I went out to dinner recently with a group of associates and one of them ordered a “grave.” I was feeling more hopeful about the future that evening, so I ordered a glass of rosé.
Correctly pronounced, Graves is GRAWve. You can listen to a French pronunciation of it in this short audiovisual presentation, one of 241 French wine names recorded on the Learn French from Vincent channel on YouTube.
Under ordinary circumstances, I wouldn’t poke fun at someone’s mispronunciation of a French word. [Comment: What am I saying?! Of course I would! Ha ha ha! End Comment.] But these aren’t ordinary circumstances. I’ve been there. I’ve been locked in an epic tug of war with the French and their language for most of my adult life.
During my first visit to the Musée d’Orsay in Paris (I was 19 years old at the time), I had joked with my companions that a gallery of prints by the French painter, Odilon Redon, had been “redone.” Immediately, a French woman appeared from out of nowhere and corrected me.
“Non,” she said. “Eat’s Ray-DAWN.”
And then she disappeared.
The Orsay-Redon Incident was in August 1987, but by that time the struggle was already a month underway. “I have had it! Whenever I go to speak French I goof up… If I could leave I would, but I don’t want to carry my bags, and I’ve spent all my money for this.” I wrote that in my journal on July 17, 1987–four days into my first trip ever to France and a month before Orsay.

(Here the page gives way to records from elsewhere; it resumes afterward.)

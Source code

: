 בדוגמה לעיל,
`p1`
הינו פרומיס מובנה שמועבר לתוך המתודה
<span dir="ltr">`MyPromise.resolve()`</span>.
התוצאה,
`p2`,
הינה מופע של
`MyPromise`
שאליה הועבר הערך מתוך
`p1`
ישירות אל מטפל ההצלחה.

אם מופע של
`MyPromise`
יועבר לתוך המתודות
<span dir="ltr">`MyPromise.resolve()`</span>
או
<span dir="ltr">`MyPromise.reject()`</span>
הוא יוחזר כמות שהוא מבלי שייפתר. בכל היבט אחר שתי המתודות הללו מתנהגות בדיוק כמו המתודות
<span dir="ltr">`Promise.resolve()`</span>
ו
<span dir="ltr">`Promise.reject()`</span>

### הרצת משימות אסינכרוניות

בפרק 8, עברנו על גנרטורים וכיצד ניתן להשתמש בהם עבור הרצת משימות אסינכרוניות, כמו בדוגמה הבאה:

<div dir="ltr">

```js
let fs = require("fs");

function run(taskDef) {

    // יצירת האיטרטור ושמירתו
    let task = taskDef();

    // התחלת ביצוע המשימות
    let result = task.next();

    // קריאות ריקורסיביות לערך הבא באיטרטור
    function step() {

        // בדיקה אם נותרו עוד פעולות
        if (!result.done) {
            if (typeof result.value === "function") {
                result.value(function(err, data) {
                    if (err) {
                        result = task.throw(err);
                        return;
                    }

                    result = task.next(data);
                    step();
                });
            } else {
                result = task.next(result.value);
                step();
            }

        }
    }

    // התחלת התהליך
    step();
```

Out of laziness I suppose (I didn’t want to carry my bags???), I stuck it out through the rest of the summer as planned. Though I vividly remember Orsay-Redon down to the color of the gallery walls, after a month I had already gotten enough black eyes for intentionally and unintentionally mispronouncing French words and phrases that I shrugged it off, resolved to do better next time, and moved on to the next confrontation.
For some people, the fear of mispronouncing French words and wines, combined with a lack of familiarity with French geography, might be a barrier to trying them. The French tradition of naming and certifying wines by French place name as opposed to grape (Vouvray as opposed to Chenin Blanc, for example) made sense when the market for French wine was mostly domestic. It’s a bit more complicated now that the biggest markets for French wines are outside of France, which is one of the reasons you see the names of grapes appearing more regularly on French wine labels. A French Chardonnay is more accessible to non-francophones in China and the United States than a Mâcon-Villages, even though they’re the same thing.
About Graves, the AOC certified white wine from Bordeaux, where the Garonne River meets the Atlantic: It’s a bit limestoney, but it’s what you’d expect from a wine produced in a sub-region that likes to tout its gravely soil (it’s part of the terroir). This Château Magneau Graves is made from a blend of Sauvignon Blanc, Sémillon, and Muscadelle grapes native to the west of France. Château Magneau’s old-school wine label doesn’t list them: We’re just supposed to know that.
If you’re into caressing stone columns like I am (I picked up that bad habit from an American I had met in a medieval cloister somewhere in France), then you’ll definitely dig a Graves.
NB: And in case you were wondering, I do know that Pouilly is properly pronounced “Poo-yee.” I left off the letter Y in previous posts for comedic effect!